Document images with source code ▸
[Start of section]

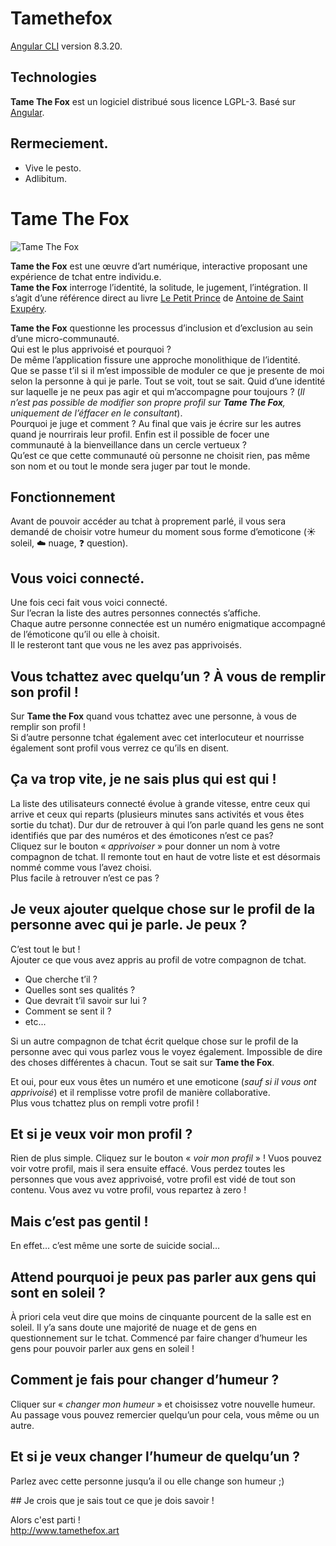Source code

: # Tamethefox

[Angular CLI](https://github.com/angular/angular-cli) version 8.3.20.

## Technologies 
**Tame The Fox** est un logiciel distribué sous licence LGPL-3.
Basé sur [Angular](https://angular.io/).

## Rermeciement.

* Vive le pesto.
* Adlibitum.

# Tame The Fox

![Tame The Fox](http://www.tamethefox.art/foxlogo.jpg)

**Tame the Fox** est une œuvre d’art numérique, interactive proposant une expérience de tchat entre individu.e.   
**Tame the Fox** interroge l’identité, la solitude, le jugement, l’intégration.
Il s’agit d’une référence direct au livre [Le Petit Prince](https://fr.wikipedia.org/wiki/Le_Petit_Prince) de [Antoine de Saint Exupéry](https://fr.wikipedia.org/wiki/Antoine_de_Saint-Exup%C3%A9ry).

**Tame the Fox** questionne les processus d’inclusion et d’exclusion au sein d’une micro-communauté.  
Qui est le plus apprivoisé et pourquoi ?  
De même l’application fissure une approche monolithique de l’identité.  
Que se passe t’il si il m’est impossible de moduler ce que je presente de moi selon la personne à qui je parle. Tout se voit, tout se sait. Quid d’une identité sur laquelle je ne peux pas agir  et qui m’accompagne pour toujours ? (*Il n’est pas possible de modifier son propre profil sur **Tame The Fox**, uniquement de l’éffacer en le consultant*).  
Pourquoi je juge et comment ? Au final que vais je écrire sur les autres quand je nourrirais leur profil. Enfin est il possible de focer une communauté à la bienveillance dans un cercle vertueux ?  
Qu’est ce que cette communauté où personne ne choisit rien, pas même son nom et ou tout le monde sera juger par tout le monde.

## Fonctionnement 
Avant de pouvoir accéder au tchat à proprement parlé, il vous sera demandé de choisir votre humeur du moment sous forme d’emoticone (:sunny: soleil, :cloud: nuage, :question: question).

## Vous voici connecté.
Une fois ceci fait vous voici connecté.  
Sur l’ecran la liste des autres personnes connectés s’affiche.  
Chaque autre personne connectée est un numéro enigmatique accompagné de l’émoticone qu’il ou elle à choisit.  
Il le resteront tant que vous ne les avez pas apprivoisés.

## Vous tchattez avec quelqu’un ? À vous de remplir son profil !
Sur **Tame the Fox** quand vous tchattez avec une personne, à vous de remplir son profil !  
Si d’autre personne tchat également avec cet interlocuteur et nourrisse également sont profil vous verrez ce qu’ils en disent.

## Ça va trop vite, je ne sais plus qui est qui !
La liste des utilisateurs connecté évolue à grande vitesse, entre ceux qui arrive et ceux qui reparts (plusieurs minutes sans activités et vous êtes sortie du tchat). Dur dur de retrouver à qui l’on parle quand les gens ne sont identifiés que par des numéros et des émoticones n’est ce pas?  
Cliquez sur le bouton « _*apprivoiser*_ » pour donner un nom à votre compagnon de tchat. Il remonte tout en haut de votre liste et est désormais nommé comme vous l’avez choisi.  
Plus facile à retrouver n’est ce pas ?

## Je veux ajouter quelque chose sur le profil de la personne avec qui je parle. Je peux ?
C’est tout le but !   
Ajouter ce que vous avez appris au profil de votre compagnon de tchat.  
* Que cherche t’il ?
* Quelles sont ses qualités ?
* Que devrait t’il savoir sur lui ?
* Comment se sent il ?
* etc...

Si un autre compagnon de tchat écrit quelque chose sur le profil de la personne avec qui vous parlez vous le voyez également. Impossible de dire des choses différentes à chacun. Tout se sait sur **Tame the Fox**.

Et oui, pour eux vous êtes un numéro et une emoticone (*sauf si il vous ont apprivoisé*) et il remplisse votre profil de manière collaborative.  
Plus vous tchattez plus on rempli votre profil !

## Et si je veux voir mon profil ?
Rien de plus simple. Cliquez sur le bouton « _*voir mon profil*_ » ! Vuos pouvez voir votre profil, mais il sera ensuite effacé. Vous perdez toutes les personnes que vous avez apprivoisé, votre profil est vidé de tout son contenu. Vous avez vu votre profil, vous repartez à zero !

## Mais c’est pas gentil !
En effet… c’est même une sorte de suicide social…

## Attend pourquoi je peux pas parler aux gens qui sont en soleil ?
À priori cela veut dire que moins de cinquante pourcent de la salle est en soleil. Il y’a sans doute une majorité de nuage et de gens en questionnement sur le tchat. Commencé par faire changer d’humeur les gens pour pouvoir parler aux gens en soleil !

## Comment je fais pour changer d’humeur ?
Cliquer sur « _*changer mon humeur*_ »  et choisissez votre nouvelle humeur.  Au passage vous pouvez remercier quelqu’un pour cela, vous même ou un autre.

## Et si je veux changer l’humeur de quelqu’un ?
Parlez avec cette personne jusqu’a il ou elle change son humeur ;)

## Je crois que je sais tout ce que je dois savoir !

Alors c'est parti !  
http://www.tamethefox.art
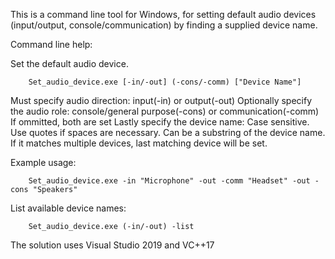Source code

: This is a command line tool for Windows, for setting default audio devices (input/output, console/communication) by finding a supplied device name.

Command line help:

Set the default audio device.

        Set_audio_device.exe [-in/-out] (-cons/-comm) ["Device Name"]

Must specify audio direction:
        input(-in) or output(-out)
Optionally specify the audio role:
        console/general purpose(-cons) or communication(-comm)
        If ommitted, both are set
Lastly specify the device name:
        Case sensitive.
        Use quotes if spaces are necessary.
        Can be a substring of the device name.
        If it matches multiple devices, last matching device will be set.

Example usage:

        Set_audio_device.exe -in "Microphone" -out -comm "Headset" -out -cons "Speakers"


List available device names:

        Set_audio_device.exe (-in/-out) -list


The solution uses Visual Studio 2019 and VC++17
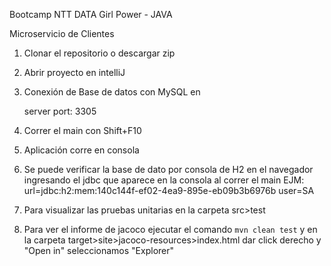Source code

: Bootcamp NTT DATA Girl Power - JAVA

Microservicio de Clientes

1. Clonar el repositorio o descargar zip

2. Abrir proyecto en intelliJ

3. Conexión de Base de datos con MySQL en

   server port: 3305

4. Correr el main con Shift+F10

5. Aplicación corre en consola

6. Se puede verificar la base de dato por consola de H2 en el navegador ingresando el jdbc que aparece en la consola al correr el main
    EJM:   url=jdbc:h2:mem:140c144f-ef02-4ea9-895e-eb09b3b6976b user=SA

7. Para visualizar las pruebas unitarias en la carpeta src>test 

8. Para ver el informe de jacoco ejecutar el comando `mvn clean test` y en la carpeta
    target>site>jacoco-resources>index.html dar click derecho y "Open in" seleccionamos "Explorer" 
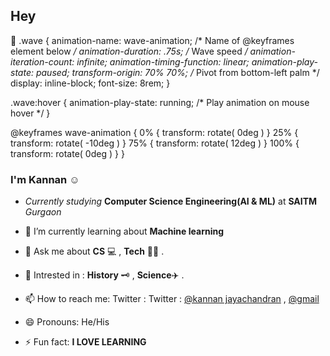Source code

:## Hey 
<span class="wave">👋</span>
.wave {
  animation-name: wave-animation;  /* Name of @keyframes element below */
  animation-duration: .75s;  /* Wave speed */
  animation-iteration-count: infinite;
  animation-timing-function: linear;
  animation-play-state: paused;
  transform-origin: 70% 70%;  /* Pivot from bottom-left palm */
  display: inline-block;
  font-size: 8rem;
}

.wave:hover {
  animation-play-state: running; /* Play animation on mouse hover */
}

@keyframes wave-animation {
  0% { transform: rotate( 0deg ) }
  25% { transform: rotate( -10deg ) }
  75% { transform: rotate( 12deg ) }
  100% { transform: rotate( 0deg ) }
}

### I'm Kannan ☺️

- _Currently studying_ **Computer Science Engineering(AI & ML)** at **SAITM** _Gurgaon_


- 🌱 I’m currently learning about **Machine learning**


- 💬 Ask me about **CS** 💻 , **Tech** 🧑‍💻 .


-  🤔 Intrested in :  **History** 🗝️ , **Science**✈️ .


- 📫 How to reach me: Twitter : Twitter : [@kannan jayachandran](https://twitter.com/kannanj362) , [@gmail](kannanjayachandran3000@gmail.com)



- 😄 Pronouns: He/His



- ⚡ Fun fact: **I LOVE LEARNING**




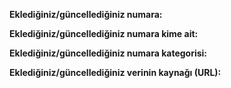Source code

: <!--

Nelere dikkat etmelisiniz?

- Pull request göndermeden aşağıdaki alanları doldurun.
- Ekleyeceğiniz numaranın daha önce eklenmediğinden emin olun.
- Numaraları doğru kategoriye eklemeye özen gösterin.
- Türkiye üzerinden erişimi ekstra ücretli numaralar eklemeyin.
- Numara için görsel veya sayı (belediye numaralarında örnek kullanım mevcuttur) ekleyebilirsiniz.
- Numara veya kategori görseli için images dizinini içerisnde 128x128 boyutunda png veya jpg/jpeg uzantılı görsel oluşturun.
- Eklediğiniz görselin numara ismiyle uyumlu olmasına dikkat edin. (örneğin: mehmetcik_vakfi.png)
- Eğer sadece bir numarayı güncellediyseniz aşağıdaki alana verinin kaynağını yazın.

-->

**Eklediğiniz/güncellediğiniz numara:** 

**Eklediğiniz/güncellediğiniz numara kime ait:** 

**Eklediğiniz/güncellediğiniz numara kategorisi:** 

**Eklediğiniz/güncellediğiniz verinin kaynağı (URL):** 

<!-- Yorum satırlarını silmenize gerek yoktur, isterseniz silebilirsiniz -->
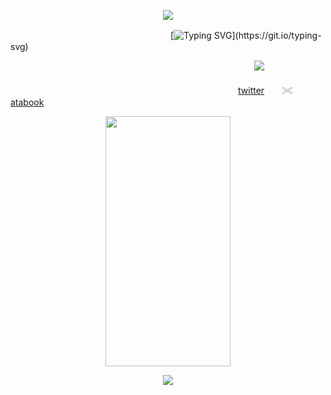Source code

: <p align="center">
<img src="https://files.catbox.moe/0qo2xy.png">
</p>

　　　　　　　　　　　　　　　　　　 [![Typing SVG](https://readme-typing-svg.demolab.com?font=Goldman&duration=3000&pause=800&color=1C1B17&center=true&vCenter=true&width=435&lines=For+my+next+trick%2C;i+shall+make+the+civilians+of+Robloxia..;VANISH!)](https://git.io/typing-svg)

　　 　 　　　　　　　　　　　　　　　　　　　　　　　 　![](https://komarev.com/ghpvc/?username=die-of-death&color=1c1b17&style=plastic&label=　　　　　🎭　　　　　)

　　　　　　　　　　　　　　　　　　　　　　　　　　[twitter](https://x.com/ihflulz)　　𓏵　　[atabook](https://artful.atabook.org/)
<p align="center">
<img src="https://files.catbox.moe/xuvip0.png" width="200" height="400" />
</p>

<p align="center">
<img src="https://files.catbox.moe/0fcs9v.png">
</p>
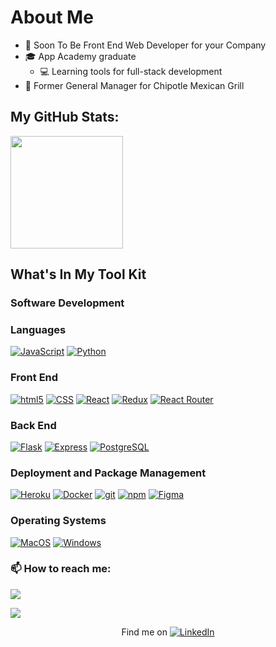 # About Me

- 💼 Soon To Be Front End Web Developer for your Company
- 🎓 App Academy graduate
  - 💻 Learning tools for full-stack development
- 💼 Former General Manager for Chipotle Mexican Grill

## My GitHub Stats:

<img height="180em" src="https://github-readme-stats.vercel.app/api?username=Justin-Stockton&show_icons=true&hide_border=true&&count_private=true&include_all_commits=true" />

## What's In My Tool Kit

<p>
  <h3>Software Development</h3>
  <div>
  <h3>Languages</h3>
  <a href="#"><img alt="JavaScript" src="https://img.shields.io/badge/-JavaScript-f7df1e?style=for-the-badge&logo=JavaScript&logoColor=black" /></a>
  <a href="#"><img alt="Python" src="https://img.shields.io/badge/-Python-3776AB?style=for-the-badge&logo=Python&logoColor=white" /></a>
  <h3>Front End</h3>
  <a href="#"><img alt="html5" src="https://img.shields.io/badge/-HTML5-E34F26?style=for-the-badge&logo=html5&logoColor=white" /></a>
  <a href="#"><img alt="CSS" src="https://img.shields.io/badge/-CSS3-1572B6?style=for-the-badge&logo=CSS3&logoColor=white" /></a>
  <a href="https://reactjs.org/"><img alt="React" src="https://img.shields.io/badge/-React-61DAFB?style=for-the-badge&logo=React&logoColor=black" /></a>
  <a href="https://redux.js.org/"><img alt="Redux" src="https://img.shields.io/badge/-Redux-764ABC?style=for-the-badge&logo=Redux&logoColor=white" /></a>
  <a href="https://https://reactrouter.com//"><img alt="React Router" src="https://img.shields.io/badge/-React%20Router-CA4245?style=for-the-badge&logo=React-Router&logoColor=white" /></a>
  <h3>Back End</h3>
  <a href="https://flask.palletsprojects.com/en/1.1.x/"><img alt="Flask" src="https://img.shields.io/badge/-Flask-000000?style=for-the-badge&logo=Flask&logoColor=white" /></a>
  <a href="https://expressjs.com/"><img alt="Express" src="https://img.shields.io/badge/-Express-000000?style=for-the-badge" /></a>
  <a href="https://www.postgresql.org/"><img alt="PostgreSQL" src="https://img.shields.io/badge/-PostgreSQL-336791?style=for-the-badge&logo=PostgreSQL&logoColor=white" /></a>
  <h3>Deployment and Package Management</h3>
  <a href="https://heroku.com/"><img alt="Heroku" src="https://img.shields.io/badge/-Heroku-430098?style=for-the-badge&logo=Heroku&logoColor=white" /></a>
  <a href="https://docker.com/"><img alt="Docker" src="https://img.shields.io/badge/-Docker-2496ED?style=for-the-badge&logo=Docker&logoColor=white" /></a>
  <a href="#"><img alt="git" src="https://img.shields.io/badge/-Git-F05032?style=for-the-badge&logo=git&logoColor=white" /></a>
  <a href="#"><img alt="npm" src="https://img.shields.io/badge/-NPM-CB3837?style=for-the-badge&logo=npm&logoColor=white" /></a>
<a href=''> <img alt="Figma" src='https://img.shields.io/badge/figma-%23F24E1E.svg?style=for-the-badge&logo=figma&logoColor=white'/></a>
  </div>
  <h3>Operating Systems</h3>
  <div>
  <a href="#"><img alt="MacOS" src="https://img.shields.io/badge/-MacOS-999999?style=for-the-badge&logo=Apple&logoColor=white" /></a>
  <a href="#"><img alt="Windows" src="https://img.shields.io/badge/-Windows-0078D6?style=for-the-badge&logo=Windows&logoColor=white" /></a>
  </div>

### 📫 How to reach me:

<p>
  <a href="https://www.linkedin.com/in/justin-stockton-101a38a4/"> <img src="https://img.shields.io/badge/-LinkedIn-0077B5?style=flat-square&logo=linkedin&logoColor=white"> </a>
  </p>
  <p>
  <a href="mailto:justinstockton67@gmail.com"> <img src="https://img.shields.io/badge/-Email-D14836?style=flat-square&logo=Gmail&logoColor=white"> </a>
  </p>

<p align=center> Find me on <a href="https://www.linkedin.com/in/justin-stockton-101a38a4/"><img alt="LinkedIn"src="https://raw.githubusercontent.com/MartinHeinz/MartinHeinz/master/linkedin-3-16.png"></a>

[End of section]

REQUIRED ACTION ▸ When you reach the line with "## Vous tchattez" in the records above, start writing out lines exactly, and stop once the line with "## Comment je fais pour changer d’humeur ?" has been written; include nothing else.

RESPONSE ▸
## Vous tchattez avec quelqu’un ? À vous de remplir son profil !
Sur **Tame the Fox** quand vous tchattez avec une personne, à vous de remplir son profil !  
Si d’autre personne tchat également avec cet interlocuteur et nourrisse également sont profil vous verrez ce qu’ils en disent.

## Ça va trop vite, je ne sais plus qui est qui !
La liste des utilisateurs connecté évolue à grande vitesse, entre ceux qui arrive et ceux qui reparts (plusieurs minutes sans activités et vous êtes sortie du tchat). Dur dur de retrouver à qui l’on parle quand les gens ne sont identifiés que par des numéros et des émoticones n’est ce pas?  
Cliquez sur le bouton « _*apprivoiser*_ » pour donner un nom à votre compagnon de tchat. Il remonte tout en haut de votre liste et est désormais nommé comme vous l’avez choisi.  
Plus facile à retrouver n’est ce pas ?

## Je veux ajouter quelque chose sur le profil de la personne avec qui je parle. Je peux ?
C’est tout le but !   
Ajouter ce que vous avez appris au profil de votre compagnon de tchat.  
* Que cherche t’il ?
* Quelles sont ses qualités ?
* Que devrait t’il savoir sur lui ?
* Comment se sent il ?
* etc...

Si un autre compagnon de tchat écrit quelque chose sur le profil de la personne avec qui vous parlez vous le voyez également. Impossible de dire des choses différentes à chacun. Tout se sait sur **Tame the Fox**.

Et oui, pour eux vous êtes un numéro et une emoticone (*sauf si il vous ont apprivoisé*) et il remplisse votre profil de manière collaborative.  
Plus vous tchattez plus on rempli votre profil !

## Et si je veux voir mon profil ?
Rien de plus simple. Cliquez sur le bouton « _*voir mon profil*_ » ! Vuos pouvez voir votre profil, mais il sera ensuite effacé. Vous perdez toutes les personnes que vous avez apprivoisé, votre profil est vidé de tout son contenu. Vous avez vu votre profil, vous repartez à zero !

## Mais c’est pas gentil !
En effet… c’est même une sorte de suicide social…

## Attend pourquoi je peux pas parler aux gens qui sont en soleil ?
À priori cela veut dire que moins de cinquante pourcent de la salle est en soleil. Il y’a sans doute une majorité de nuage et de gens en questionnement sur le tchat. Commencé par faire changer d’humeur les gens pour pouvoir parler aux gens en soleil !

## Comment je fais pour changer d’humeur ?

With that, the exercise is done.